Pour l'homme de ma vie, ces quelques mots, d'une douceur infinie, qui, eux, ne vieilliront jamais....



Lorsque tu seras vieux et que je serai vieille
Lorsque mes cheveux blonds seront des cheveux blancs,
Au mois de mai, dans le jardin qui s'ensoleille,
Nous irons réchauffer nos vieux membres tremblants.

Comme le renouveau mettra nos cœurs en fête,
Nous nous croirons encor de jeunes amoureux;
Et je te sourirai tout en branlant la tête,
Et nous ferons un couple adorable de vieux.

Nous nous regarderons assis sous notre treille,
Avec de petits yeux attendris et brillants,
Lorsque tu seras vieux et que je serai vieille,
Lorsque mes cheveux blonds seront des cheveux blancs.

Sur notre banc ami, tout verdâtre de mousse,
Sur le banc d'autrefois nous reviendrons causer.
Nous aurons une joie attendrie et très douce,
La phrase finissant souvent par un baiser.

Combien de fois jadis j'ai pu dire : "Je t'aime!"
Alors avec grand soin nous le recompterons:
Nous nous ressouviendrons de mille choses, même
De petits riens exquis dont nous radoterons.

Un rayon descendra, d'une caresse douce,
Parmi nos cheveux blancs, tout rose se poser,
Quand sur notre vieux banc, tout verdâtre de mousse,
Sur le banc d'autrefois nous reviendrons causer.

Et comme chaque jour je t'aime davantage,
Aujourd'hui plus qu'hier et bien moins que demain,
Qu'importeront alors les rides du visage?
Mon amour se fera plus grave et plus serein.

Songe que tous les jours des souvenirs s'entassent;
Mes souvenirs à moi seront aussi les tiens:
Ces communs souvenirs toujours plus nous enlacent
Et sans cesse entre nous tissent d'autres liens.

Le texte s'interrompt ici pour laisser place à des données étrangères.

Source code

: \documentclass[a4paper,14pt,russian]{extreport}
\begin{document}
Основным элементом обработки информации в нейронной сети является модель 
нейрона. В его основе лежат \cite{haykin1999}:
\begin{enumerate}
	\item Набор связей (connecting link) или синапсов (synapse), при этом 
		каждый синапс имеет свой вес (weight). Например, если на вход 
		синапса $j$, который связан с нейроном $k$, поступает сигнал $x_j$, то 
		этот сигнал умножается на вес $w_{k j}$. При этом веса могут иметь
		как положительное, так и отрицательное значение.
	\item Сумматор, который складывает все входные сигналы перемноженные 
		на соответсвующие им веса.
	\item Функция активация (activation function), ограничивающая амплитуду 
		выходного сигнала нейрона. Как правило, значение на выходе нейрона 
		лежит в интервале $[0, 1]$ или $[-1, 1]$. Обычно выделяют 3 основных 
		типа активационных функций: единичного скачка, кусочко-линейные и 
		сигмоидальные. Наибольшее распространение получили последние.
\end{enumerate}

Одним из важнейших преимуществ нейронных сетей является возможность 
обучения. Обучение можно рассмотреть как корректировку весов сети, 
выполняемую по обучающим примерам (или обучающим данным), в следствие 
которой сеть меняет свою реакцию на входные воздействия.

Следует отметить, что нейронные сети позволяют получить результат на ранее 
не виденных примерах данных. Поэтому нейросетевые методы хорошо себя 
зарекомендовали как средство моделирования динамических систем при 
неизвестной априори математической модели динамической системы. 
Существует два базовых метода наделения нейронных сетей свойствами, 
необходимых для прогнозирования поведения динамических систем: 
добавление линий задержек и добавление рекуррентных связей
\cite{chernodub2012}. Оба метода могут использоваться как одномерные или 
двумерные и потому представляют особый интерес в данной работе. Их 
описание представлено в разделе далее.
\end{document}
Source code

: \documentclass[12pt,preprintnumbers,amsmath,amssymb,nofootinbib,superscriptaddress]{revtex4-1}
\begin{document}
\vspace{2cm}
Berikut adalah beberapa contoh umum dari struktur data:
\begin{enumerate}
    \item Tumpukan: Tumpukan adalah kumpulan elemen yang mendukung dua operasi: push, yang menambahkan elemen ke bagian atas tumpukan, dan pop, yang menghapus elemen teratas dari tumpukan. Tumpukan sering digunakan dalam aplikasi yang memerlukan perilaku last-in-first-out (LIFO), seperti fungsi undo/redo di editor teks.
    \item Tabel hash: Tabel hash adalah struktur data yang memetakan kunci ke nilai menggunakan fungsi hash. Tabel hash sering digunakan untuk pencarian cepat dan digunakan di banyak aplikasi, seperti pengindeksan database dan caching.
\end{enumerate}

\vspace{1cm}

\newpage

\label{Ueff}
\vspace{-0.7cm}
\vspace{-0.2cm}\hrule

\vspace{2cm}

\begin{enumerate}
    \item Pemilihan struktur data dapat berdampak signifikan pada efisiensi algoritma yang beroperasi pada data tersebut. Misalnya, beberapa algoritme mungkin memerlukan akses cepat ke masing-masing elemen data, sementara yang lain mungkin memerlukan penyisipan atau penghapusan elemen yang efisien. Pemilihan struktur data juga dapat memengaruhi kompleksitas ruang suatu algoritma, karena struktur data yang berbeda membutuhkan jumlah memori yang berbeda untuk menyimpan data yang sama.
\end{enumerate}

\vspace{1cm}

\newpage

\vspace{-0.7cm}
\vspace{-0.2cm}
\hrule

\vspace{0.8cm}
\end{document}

C'est vrai, nous serons vieux, très vieux, faiblis par l'âge,
Mais plus fort chaque jour je serrerai ta main,
Car vois-tu, chaque jour je t'aime davantage,
Aujourd'hui plus qu'hier et bien moins que demain.

Et de ce cher amour qui passe comme un rêve
Je veux tout conserver dans le fond de mon cœur:
Retenir, s'il se peut, l'impression trop brève
Pour la ressavourer plus tard avec lenteur.

J'enfouis tout ce qui vient de lui comme un avare,
Thésaurisant avec ardeur pour mes vieux jours:
Je serai riche alors d'une richesse rare:
J'aurai gardé tout l'or de mes jeunes amours!

Ainsi de ce passé de bonheur qui s'achève
Ma mémoire parfois me rendra la douceur;
Et de ce cher amour qui passe comme un rêve
J'aurai tout conservé dans le fond de mon cœur.

Lorsque tu seras vieux et que je serai vieille,
Lorsque mes cheveux blonds seront des cheveux blancs,
Au mois de mai, dans le jardin qui s'ensoleille,
Nous irons réchauffer nos vieux membres tremblants.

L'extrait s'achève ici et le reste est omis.